PROBLEM —
Please copy out each line of the listing that contains the word "boxed".

SUPPLIED RECORDS —
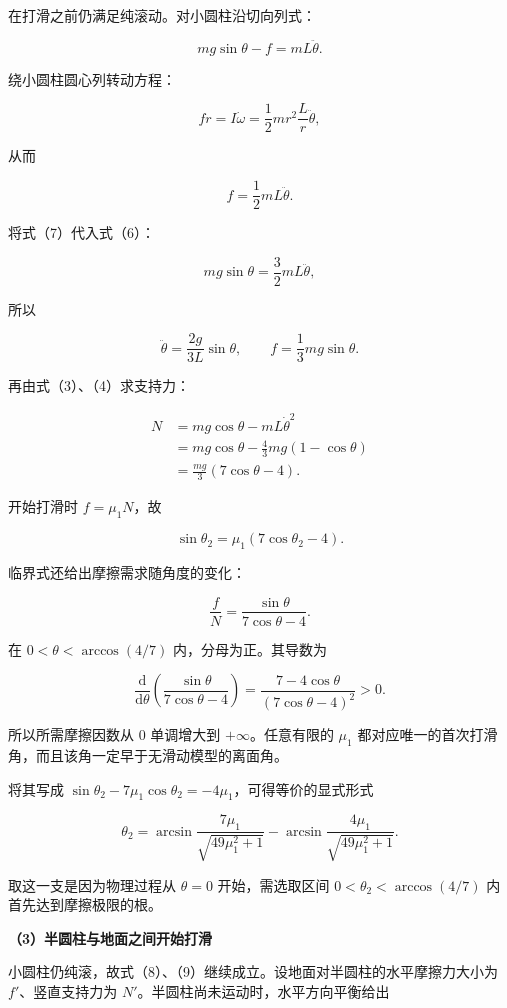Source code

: \documentclass[12pt,a4paper,UTF8]{ctexart}
\begin{document}
在打滑之前仍满足纯滚动。对小圆柱沿切向列式：

\[mg\sin\theta-f=mL\ddot\theta. \tag{6}\]

绕小圆柱圆心列转动方程：

\[fr=I\dot\omega
=\frac12mr^2\frac{L}{r}\ddot\theta,\]

从而

\[f=\frac12mL\ddot\theta. \tag{7}\]

将式（7）代入式（6）：

\[mg\sin\theta=\frac32mL\ddot\theta,\]

所以

\[\ddot\theta=\frac{2g}{3L}\sin\theta,\qquad
f=\frac13mg\sin\theta. \tag{8}\]

再由式（3）、（4）求支持力：

\[\begin{aligned}
N
&=mg\cos\theta-mL\dot\theta^2\\
&=mg\cos\theta-\frac43mg(1-\cos\theta)\\
&=\frac{mg}{3}(7\cos\theta-4).
\end{aligned} \tag{9}\]

开始打滑时 \(f=\mu_1N\)，故

\[\boxed{\sin\theta_2=\mu_1(7\cos\theta_2-4)}. \tag{10}\]

临界式还给出摩擦需求随角度的变化：

\[\frac{f}{N}
=\frac{\sin\theta}{7\cos\theta-4}.\]

在 \(0<\theta<\arccos(4/7)\) 内，分母为正。其导数为

\[\frac{\mathrm d}{\mathrm d\theta}
\left(\frac{\sin\theta}{7\cos\theta-4}\right)
=\frac{7-4\cos\theta}{(7\cos\theta-4)^2}>0.\]

所以所需摩擦因数从 \(0\) 单调增大到 \(+\infty\)。任意有限的 \(\mu_1\)
都对应唯一的首次打滑角，而且该角一定早于无滑动模型的离面角。

将其写成 \(\sin\theta_2-7\mu_1\cos\theta_2=-4\mu_1\)，可得等价的显式形式

\[\boxed{
\theta_2=\arcsin\frac{7\mu_1}{\sqrt{49\mu_1^2+1}}
-\arcsin\frac{4\mu_1}{\sqrt{49\mu_1^2+1}}
}. \tag{11}\]

取这一支是因为物理过程从 \(\theta=0\) 开始，需选取区间
\(0<\theta_2<\arccos(4/7)\) 内首先达到摩擦极限的根。

\textbf{（3）半圆柱与地面之间开始打滑}

小圆柱仍纯滚，故式（8）、（9）继续成立。设地面对半圆柱的水平摩擦力大小为
\(f'\)、竖直支持力为 \(N'\)。半圆柱尚未运动时，水平方向平衡给出
\end{document}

ANSWER SPACE —
\[\boxed{\sin\theta_2=\mu_1(7\cos\theta_2-4)}. \tag{10}\]
\[\boxed{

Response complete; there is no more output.